Index nosedives to 39-month low point

Index nosedives to 39-month low point

Several shops in Siam Square remain closed as people avoid public places following the start of the third wave of Covid-19 in April. (Photo by Chanat Katanyu)
Several shops in Siam Square remain closed as people avoid public places following the start of the third wave of Covid-19 in April. (Photo by Chanat Katanyu)

Business sentiment plunged to a 39-month low in April after the business sector became concerned about the severity of the new Covid-19 outbreak, lower purchasing power, rising unemployment and public debt.

The University of the Thai Chamber of Commerce (UTCC) revealed the TCC Confidence Index on Tuesday, which gauges the sentiment of Thai Chamber members in every province, noting a drop to 27.6 in April from 30.7 in March, 29.6 in February and 29.8 in January.

Thanavath Phonvichai, the UTCC president, said business sentiment dropped in all regions as the sector struggles to cope with the impact of the outbreak.

He said more businesses are shutting down operations following a fresh wave of infections.

"The majority of business owners surveyed expressed concern about rising unemployment and mass layoffs, particularly in the tourism sector, which has been hit hard by the outbreak," said Mr Thanavath. "Rising unemployment and household debt will result in more social problems and devastate the overall economy."

He suggested the government speed up vaccine distribution and new economic stimulus measures, especially the popular co-payment scheme. Faster enforcement of these measures should help to shore up the economy, said Mr Thanavath.

The new measures should enable businesses to maintain their operations and employment, he said.

"In particular, the Khon La Khrueng co-payment scheme benefits most middle-income earners," said Mr Thanavath.

"If 3,000 baht is handed out to each of the 31 million eligible recipients, the government will spend about 90 billion baht. Combined with spending by the public, this totals 180 billion baht circulating in the economy."

Under the co-payment subsidy scheme, the government pays for 50% of food, drink and general goods purchases of up to 150 baht per person per day, capped at 3,500 baht per person for a specified duration.

The first phase of the scheme started on Oct 23 and ended on Dec 31. The government allocated 30 billion baht for the first phase, covering 10 million people, with each receiving a 3,000-baht money transfer.

The second phase, which started on Jan 1 and ended March 31, covers an additional 5 million people with the subsidy raised to 3,500 baht per person.

In March, Finance Minister Arkhom Termpittayapaisith said the government would roll out a third phase of the co-payment scheme, possibly in the third quarter, but first it must tackle loopholes open to fraud and reevaluate the scheme's efficacy in stimulating spending and the overall economy.

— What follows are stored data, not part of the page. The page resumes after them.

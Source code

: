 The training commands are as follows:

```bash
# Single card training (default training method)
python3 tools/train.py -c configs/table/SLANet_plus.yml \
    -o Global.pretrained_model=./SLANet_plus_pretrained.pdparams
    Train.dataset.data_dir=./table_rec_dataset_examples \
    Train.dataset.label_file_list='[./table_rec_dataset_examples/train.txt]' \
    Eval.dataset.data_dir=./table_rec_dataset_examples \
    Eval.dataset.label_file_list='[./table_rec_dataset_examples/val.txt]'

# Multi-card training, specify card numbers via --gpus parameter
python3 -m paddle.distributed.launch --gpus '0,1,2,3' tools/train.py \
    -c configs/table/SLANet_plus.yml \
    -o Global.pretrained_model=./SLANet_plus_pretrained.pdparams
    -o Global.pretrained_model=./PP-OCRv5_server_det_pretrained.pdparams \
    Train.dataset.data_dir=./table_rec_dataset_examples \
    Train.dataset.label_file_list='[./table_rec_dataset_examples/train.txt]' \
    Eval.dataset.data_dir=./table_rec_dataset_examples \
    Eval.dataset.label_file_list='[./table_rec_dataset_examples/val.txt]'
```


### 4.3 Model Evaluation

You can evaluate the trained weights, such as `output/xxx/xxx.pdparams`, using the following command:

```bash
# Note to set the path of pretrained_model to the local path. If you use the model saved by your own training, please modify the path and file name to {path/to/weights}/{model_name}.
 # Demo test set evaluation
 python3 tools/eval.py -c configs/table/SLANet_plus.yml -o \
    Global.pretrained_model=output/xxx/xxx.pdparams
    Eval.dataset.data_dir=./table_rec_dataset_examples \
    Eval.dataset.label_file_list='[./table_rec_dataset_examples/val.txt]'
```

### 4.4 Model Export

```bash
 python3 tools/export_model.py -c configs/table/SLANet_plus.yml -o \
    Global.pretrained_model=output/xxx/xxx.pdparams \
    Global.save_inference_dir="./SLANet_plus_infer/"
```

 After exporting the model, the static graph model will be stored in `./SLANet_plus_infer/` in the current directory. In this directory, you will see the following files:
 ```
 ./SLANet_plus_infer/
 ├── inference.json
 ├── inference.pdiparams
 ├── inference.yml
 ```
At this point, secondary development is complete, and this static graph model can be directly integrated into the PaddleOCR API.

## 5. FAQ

Mr Arkhom said before the launch of a new phase, the ministry needs to reassess whether existing phases could improve the economy and consumption.

He said the ministry is waiting for figures about consumer consumption in the first and second quarters to see how much the co-payment subsidy scheme, We Travel Together tourism stimulus scheme and Rao Chana (We Win) financial aid scheme increased consumption and the overall economy.

Mr Arkhom said funding for the third phase is likely to come from the 1-trillion-baht emergency loan decree, particularly the 400 billion baht allotted for economic and social rehabilitation, which still has around 200 billion remaining.